"Your wrongs do set a scandal on my sex"
Happy International Women's Day!
It's an oft-debated question: how did Shakespeare feel about women?
There are many who surmise (not illogically, given the plot of Taming of the Shrew alone) that he was, obviously, like all men of his time and culture, a misogynist. There are countless examples in his work that may be taken as evidence to support this assumption, and I strongly recommend that you (if you haven't already) read all of it.
However, if you're really determined to pry open the Bard's soul and attempt to understand all that lurks there, you have but one option, as far as I can tell. That is: read every one of his plays, and then put yourself in the shoes of EVERY ONE OF HIS CHARACTERS by preparing and executing a performance of each and every role.

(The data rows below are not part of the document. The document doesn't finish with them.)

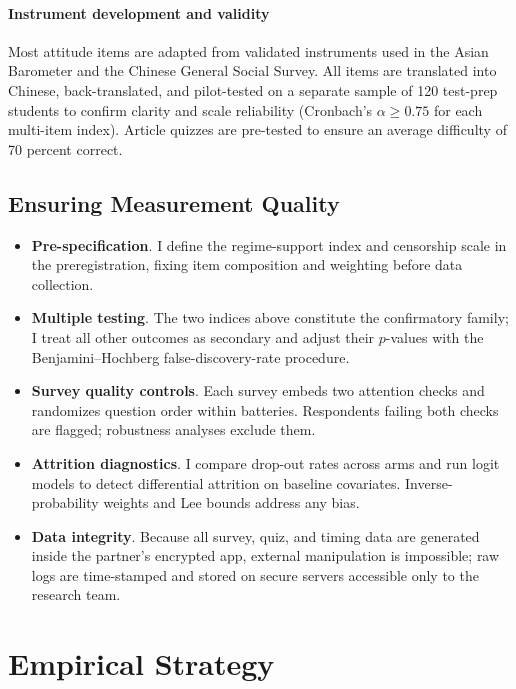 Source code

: \documentclass[12pt, american]{article}
\begin{document}
\paragraph{Instrument development and validity}

Most attitude items are adapted from validated instruments used in the Asian Barometer and the Chinese General Social Survey.  All items are translated into Chinese, back-translated, and pilot-tested on a separate sample of 120 test-prep students to confirm clarity and scale reliability (Cronbach’s $\alpha \ge 0.75$ for each multi-item index).  Article quizzes are pre-tested to ensure an average difficulty of 70 percent correct.

\subsection{Ensuring Measurement Quality}

\begin{itemize}
    \item \textbf{Pre-specification}.  I define the regime-support index and censorship scale in the preregistration, fixing item composition and weighting before data collection.
    \item \textbf{Multiple testing}.  The two indices above constitute the confirmatory family; I treat all other outcomes as secondary and adjust their $p$-values with the Benjamini–Hochberg false-discovery-rate procedure.
    \item \textbf{Survey quality controls}.  Each survey embeds two attention checks and randomizes question order within batteries.  Respondents failing both checks are flagged; robustness analyses exclude them.
    \item \textbf{Attrition diagnostics}.  I compare drop-out rates across arms and run logit models to detect differential attrition on baseline covariates.  Inverse-probability weights and Lee bounds address any bias.
    \item \textbf{Data integrity}.  Because all survey, quiz, and timing data are generated inside the partner’s encrypted app, external manipulation is impossible; raw logs are time-stamped and stored on secure servers accessible only to the research team.
\end{itemize}


\section{Empirical Strategy}
\end{document}
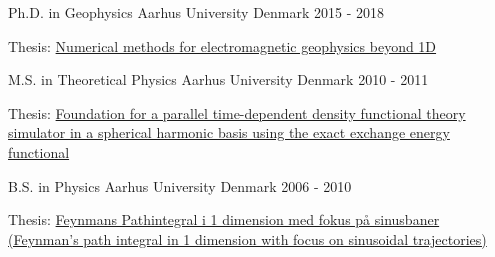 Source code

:

\begin{cventries}

  \cventry
    {Ph.D. in Geophysics} %
    {Aarhus University} %
    {Denmark} %
    {2015 - 2018} %
    {
      \begin{cvitems} %
        \item {Thesis: \href{https://www.forskningsdatabasen.dk/en/catalog/2392633187}{Numerical methods for electromagnetic geophysics beyond 1D}}
      \end{cvitems}
    }

  \cventry
    {M.S. in Theoretical Physics} %
    {Aarhus University} %
    {Denmark} %
    {2010 - 2011} %
    {
      \begin{cvitems} %
        \item {Thesis: \href{https://phys.au.dk/fileadmin/site_files/forskning/ltc/theses/thesistue.pdf}{Foundation for a parallel time-dependent density functional theory simulator in a spherical harmonic basis using the exact exchange energy functional}}
      \end{cvitems}
    }

  \cventry
    {B.S. in Physics} %
    {Aarhus University} %
    {Denmark} %
    {2006 - 2010} %
    {
      \begin{cvitems} %
        \item {Thesis: \href{https://users-phys.au.dk/~fedorov/subatom/bachelor/tue-feynman-path.pdf}{Feynmans Pathintegral i 1 dimension med fokus på sinusbaner (Feynman's path integral in 1 dimension with focus on sinusoidal trajectories)}}
      \end{cvitems}
    }

\end{cventries}

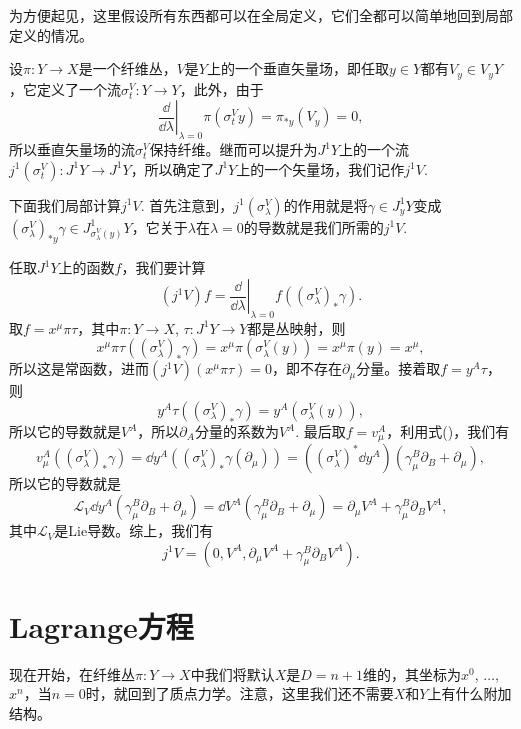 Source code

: \begin{para}[垂直矢量场的提升]
    为方便起见，这里假设所有东西都可以在全局定义，它们全都可以简单地回到局部定义的情况。

    设$\pi:Y\to X$是一个纤维丛，$V$是$Y$上的一个垂直矢量场，即任取$y\in Y$都有$V_y\in V_yY$，它定义了一个流$\sigma^V_t:Y\to Y$，此外，由于
    \[
        \left.\frac{\dd}{\dd \lambda}\right|_{\lambda=0}\pi(\sigma^V_ty)=\pi_{*y}(V_y)=0,
    \]
    所以垂直矢量场的流$\sigma^V_t$保持纤维。继而可以提升为$J^1Y$上的一个流$j^1(\sigma^V_t):J^1Y\to J^1Y$，所以确定了$J^1Y$上的一个矢量场，我们记作$j^1V$.

    下面我们局部计算$j^1V$. 首先注意到，$j^1(\sigma^V_\lambda)$的作用就是将$\gamma\in J^1_yY$变成$(\sigma^V_\lambda)_{*y}\gamma\in J^1_{\sigma^V_\lambda(y)}Y$，它关于$\lambda$在$\lambda=0$的导数就是我们所需的$j^1V$.

    任取$J^1Y$上的函数$f$，我们要计算
    \[
        (j^1V)f=\left.\frac{\dd}{\dd \lambda}\right|_{\lambda=0}f\left((\sigma^V_\lambda)_{*}\gamma\right).
    \]
    取$f=x^\mu\pi\tau$，其中$\pi:Y\to X$, $\tau:J^1Y\to Y$都是丛映射，则
    \[
        x^\mu\pi\tau\left((\sigma^V_\lambda)_{*}\gamma\right)=x^\mu\pi\left(\sigma^V_\lambda(y)\right)=x^\mu\pi(y)=x^\mu,
    \]
    所以这是常函数，进而$(j^1V)(x^\mu\pi\tau)=0$，即不存在$\partial_{\mu}$分量。接着取$f=y^A\tau$，则
    \[
        y^A\tau\left((\sigma^V_\lambda)_{*}\gamma\right)=y^A\left(\sigma^V_\lambda(y)\right),
    \]
    所以它的导数就是$V^A$，所以$\partial_A$分量的系数为$V^A$. 最后取$f=v^A_\mu$，利用式(\theequation)，我们有
    \[
        v^A_\mu((\sigma^V_\lambda)_{*}\gamma)=\dd y^A((\sigma^V_\lambda)_{*}\gamma(\partial_\mu))=\left ((\sigma^V_\lambda)^{*}\dd y^A\right )(\gamma_\mu^B\partial_B+\partial_\mu),
    \]
    所以它的导数就是
    \[
        \mathscr L_V\dd y^A(\gamma_\mu^B\partial_B+\partial_\mu)=\dd V^A(\gamma_\mu^B\partial_B+\partial_\mu)=\partial_\mu V^A+\gamma^B_\mu \partial_B V^A,
    \]
    其中$\mathscr L_V$是Lie导数。综上，我们有
    \[
        j^1V=\left(0,V^A,\partial_\mu V^A+\gamma^B_\mu \partial_B V^A\right).
    \]
\end{para}

\section{Lagrange方程}

现在开始，在纤维丛$\pi:Y\to X$中我们将默认$X$是$D=n+1$维的，其坐标为$x^0$, $\dots$, $x^n$，当$n=0$时，就回到了质点力学。注意，这里我们还不需要$X$和$Y$上有什么附加结构。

Having not yet accomplished this feat personally, I can only offer speculation as to what you might discover by doing so, and my speculation is this: no human being so apparently capable of seeing the world from the perspective of such a vast and varied range of fellow human beings could possibly presume an inherent "superiority" over a single one of them, regardless of their gender or any other genetically derived characteristic.

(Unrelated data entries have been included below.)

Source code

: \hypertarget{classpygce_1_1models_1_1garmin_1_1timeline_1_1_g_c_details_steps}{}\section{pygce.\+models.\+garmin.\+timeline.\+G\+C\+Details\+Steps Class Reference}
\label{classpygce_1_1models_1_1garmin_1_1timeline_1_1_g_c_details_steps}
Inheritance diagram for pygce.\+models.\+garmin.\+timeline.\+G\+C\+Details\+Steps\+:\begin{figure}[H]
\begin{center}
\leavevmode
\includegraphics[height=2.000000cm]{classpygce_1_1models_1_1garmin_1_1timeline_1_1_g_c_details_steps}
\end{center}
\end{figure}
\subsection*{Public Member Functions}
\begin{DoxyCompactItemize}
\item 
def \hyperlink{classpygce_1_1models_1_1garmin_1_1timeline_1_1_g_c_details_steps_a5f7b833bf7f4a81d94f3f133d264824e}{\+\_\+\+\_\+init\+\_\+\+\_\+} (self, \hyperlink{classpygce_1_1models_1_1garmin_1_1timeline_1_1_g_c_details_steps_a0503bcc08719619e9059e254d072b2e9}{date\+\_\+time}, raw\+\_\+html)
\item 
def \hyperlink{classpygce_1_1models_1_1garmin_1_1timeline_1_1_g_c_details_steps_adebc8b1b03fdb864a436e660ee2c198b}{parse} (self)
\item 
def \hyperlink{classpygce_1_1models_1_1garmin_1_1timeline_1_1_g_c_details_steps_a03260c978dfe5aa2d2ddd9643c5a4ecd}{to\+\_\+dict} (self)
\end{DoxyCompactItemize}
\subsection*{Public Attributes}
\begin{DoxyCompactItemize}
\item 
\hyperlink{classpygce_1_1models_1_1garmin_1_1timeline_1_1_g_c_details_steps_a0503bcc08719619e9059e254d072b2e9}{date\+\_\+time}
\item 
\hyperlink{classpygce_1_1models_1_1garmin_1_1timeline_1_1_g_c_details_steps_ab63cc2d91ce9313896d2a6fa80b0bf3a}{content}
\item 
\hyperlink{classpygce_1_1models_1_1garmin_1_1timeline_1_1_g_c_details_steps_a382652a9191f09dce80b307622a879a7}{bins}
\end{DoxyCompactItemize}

Or, to put it another way, if Shakespeare truly believed women to be biologically more shallow, stupid, fearful, or "wicked" than men, he never could nor would have written so many profoundly intelligent, courageous, and morally "righteous" female characters.

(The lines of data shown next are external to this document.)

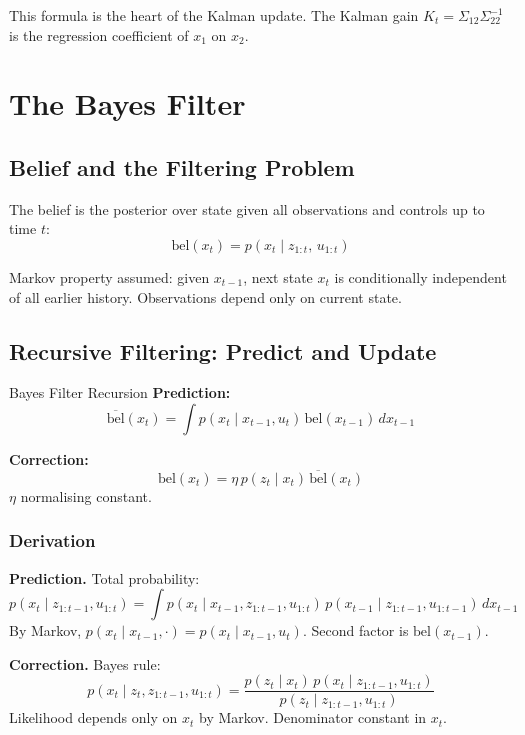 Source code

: \documentclass[11pt,a4paper]{article}
\begin{document}
This formula is the heart of the Kalman update. The Kalman gain $K_t = \Sigma_{12}\Sigma_{22}^{-1}$ is the regression coefficient of $x_1$ on $x_2$.

\section{The Bayes Filter}

\subsection{Belief and the Filtering Problem}

The belief is the posterior over state given all observations and controls up to time $t$:
\begin{equation}
\mathrm{bel}(x_t) = p(x_t \mid z_{1:t},\, u_{1:t})
\end{equation}

Markov property assumed: given $x_{t-1}$, next state $x_t$ is conditionally independent of all earlier history. Observations depend only on current state.

\subsection{Recursive Filtering: Predict and Update}

\begin{algobox}{Bayes Filter Recursion}
\textbf{Prediction:}
\[
\overline{\mathrm{bel}}(x_t) = \int p(x_t \mid x_{t-1}, u_t)\, \mathrm{bel}(x_{t-1})\, dx_{t-1}
\]

\textbf{Correction:}
\[
\mathrm{bel}(x_t) = \eta\, p(z_t \mid x_t)\, \overline{\mathrm{bel}}(x_t)
\]
$\eta$ normalising constant.
\end{algobox}

\subsubsection{Derivation}

\textbf{Prediction.} Total probability:
\[
p(x_t \mid z_{1:t-1}, u_{1:t}) = \int p(x_t \mid x_{t-1}, z_{1:t-1}, u_{1:t})\, p(x_{t-1} \mid z_{1:t-1}, u_{1:t-1})\, dx_{t-1}
\]
By Markov, $p(x_t \mid x_{t-1}, \cdot) = p(x_t \mid x_{t-1}, u_t)$. Second factor is $\mathrm{bel}(x_{t-1})$.

\textbf{Correction.} Bayes rule:
\[
p(x_t \mid z_t, z_{1:t-1}, u_{1:t}) = \frac{p(z_t \mid x_t)\, p(x_t \mid z_{1:t-1}, u_{1:t})}{p(z_t \mid z_{1:t-1}, u_{1:t})}
\]
Likelihood depends only on $x_t$ by Markov. Denominator constant in $x_t$.
\end{document}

He shows us women who are flawed, of course, as all human beings are flawed. Victims? Certainly, as we all are: victims of the multitude of circumstances (including a misogynist society) that make up the life of a human being. But "inferior"? Try explaining that to Beatrice, or Cleopatra, or Isabella, or Juliet, or Lady Macbeth, or Olivia, or Portia, or Rosalind, or Tamora, or Volumnia (to name just the first ten that pop alphabetically into my head)…
And, since you (I) brought it up: how about the magnificent Kate? A woman so strong, so confident, so smart and funny and spirited that the only alternative left for the men in her life who felt they needed to own her was a non-surgical lobotomy.
It's a common, dangerous mistake to confuse the words and actions of a playwright's creation with those of the playwright. However, I'm prepared to believe that William Shakespeare had a lot more in common with his "shrew", than with those who would have her "tamed".